▶ [WHAT TO PRODUCE] The records below are to be repeated exactly, minus any pictures.

[GIVEN RECORDS Boundary: Start]

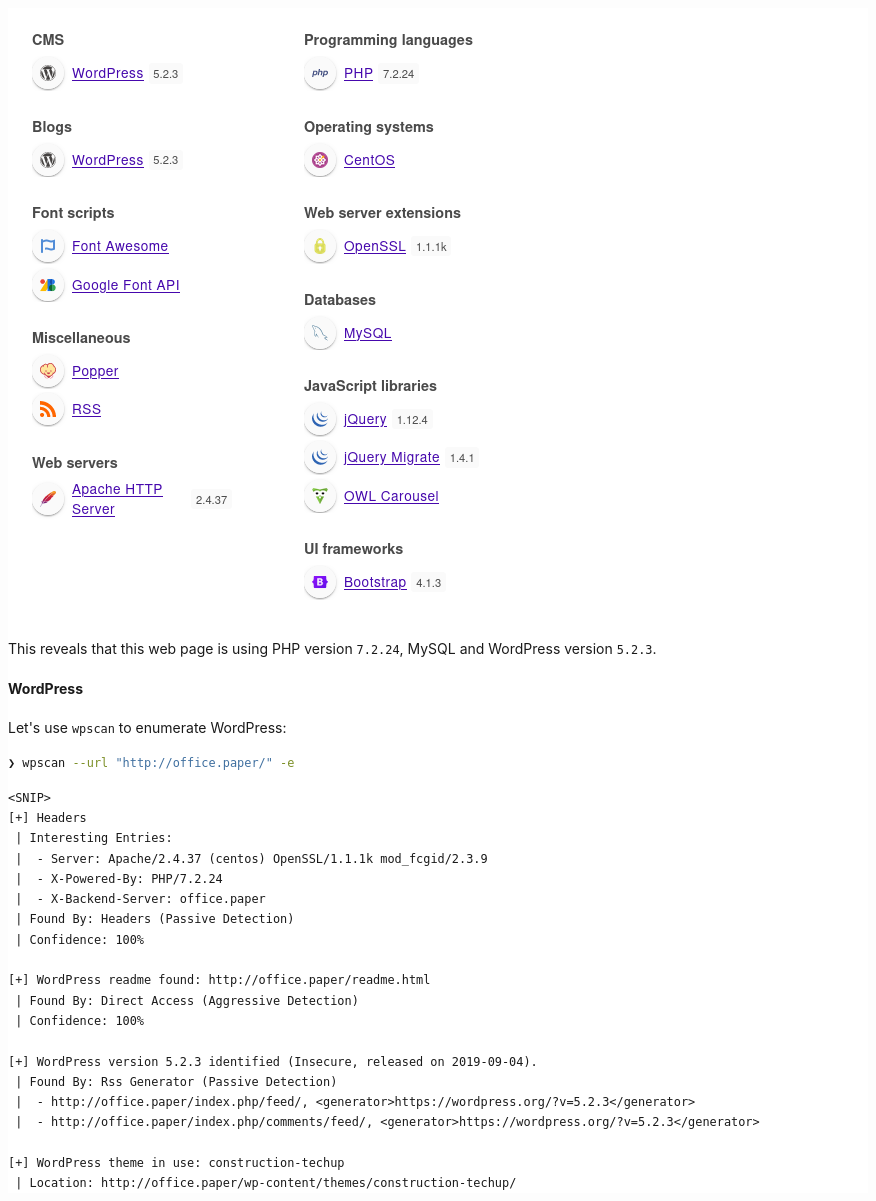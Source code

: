 ![Domain homepage Wappalyzer extension](domain-homepage-wappalyzer.png)

This reveals that this web page is using PHP version `7.2.24`, MySQL and
WordPress version `5.2.3`.

#### WordPress

Let's use `wpscan` to enumerate WordPress:

```sh
❯ wpscan --url "http://office.paper/" -e
```

```
<SNIP>
[+] Headers
 | Interesting Entries:
 |  - Server: Apache/2.4.37 (centos) OpenSSL/1.1.1k mod_fcgid/2.3.9
 |  - X-Powered-By: PHP/7.2.24
 |  - X-Backend-Server: office.paper
 | Found By: Headers (Passive Detection)
 | Confidence: 100%

[+] WordPress readme found: http://office.paper/readme.html
 | Found By: Direct Access (Aggressive Detection)
 | Confidence: 100%

[+] WordPress version 5.2.3 identified (Insecure, released on 2019-09-04).
 | Found By: Rss Generator (Passive Detection)
 |  - http://office.paper/index.php/feed/, <generator>https://wordpress.org/?v=5.2.3</generator>
 |  - http://office.paper/index.php/comments/feed/, <generator>https://wordpress.org/?v=5.2.3</generator>

[+] WordPress theme in use: construction-techup
 | Location: http://office.paper/wp-content/themes/construction-techup/
```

[GIVEN RECORDS Boundary: End]

▶ [REPLY TO THE EXERCISE]
Source code

: ![Domain homepage Wappalyzer extension](domain-homepage-wappalyzer.png)

This reveals that this web page is using PHP version `7.2.24`, MySQL and
WordPress version `5.2.3`.

#### WordPress

Let's use `wpscan` to enumerate WordPress:

```sh
❯ wpscan --url "http://office.paper/" -e
```

```
<SNIP>
[+] Headers
 | Interesting Entries:
 |  - Server: Apache/2.4.37 (centos) OpenSSL/1.1.1k mod_fcgid/2.3.9
 |  - X-Powered-By: PHP/7.2.24
 |  - X-Backend-Server: office.paper
 | Found By: Headers (Passive Detection)
 | Confidence: 100%

[+] WordPress readme found: http://office.paper/readme.html
 | Found By: Direct Access (Aggressive Detection)
 | Confidence: 100%

[+] WordPress version 5.2.3 identified (Insecure, released on 2019-09-04).
 | Found By: Rss Generator (Passive Detection)
 |  - http://office.paper/index.php/feed/, <generator>https://wordpress.org/?v=5.2.3</generator>
 |  - http://office.paper/index.php/comments/feed/, <generator>https://wordpress.org/?v=5.2.3</generator>

[+] WordPress theme in use: construction-techup
 | Location: http://office.paper/wp-content/themes/construction-techup/
```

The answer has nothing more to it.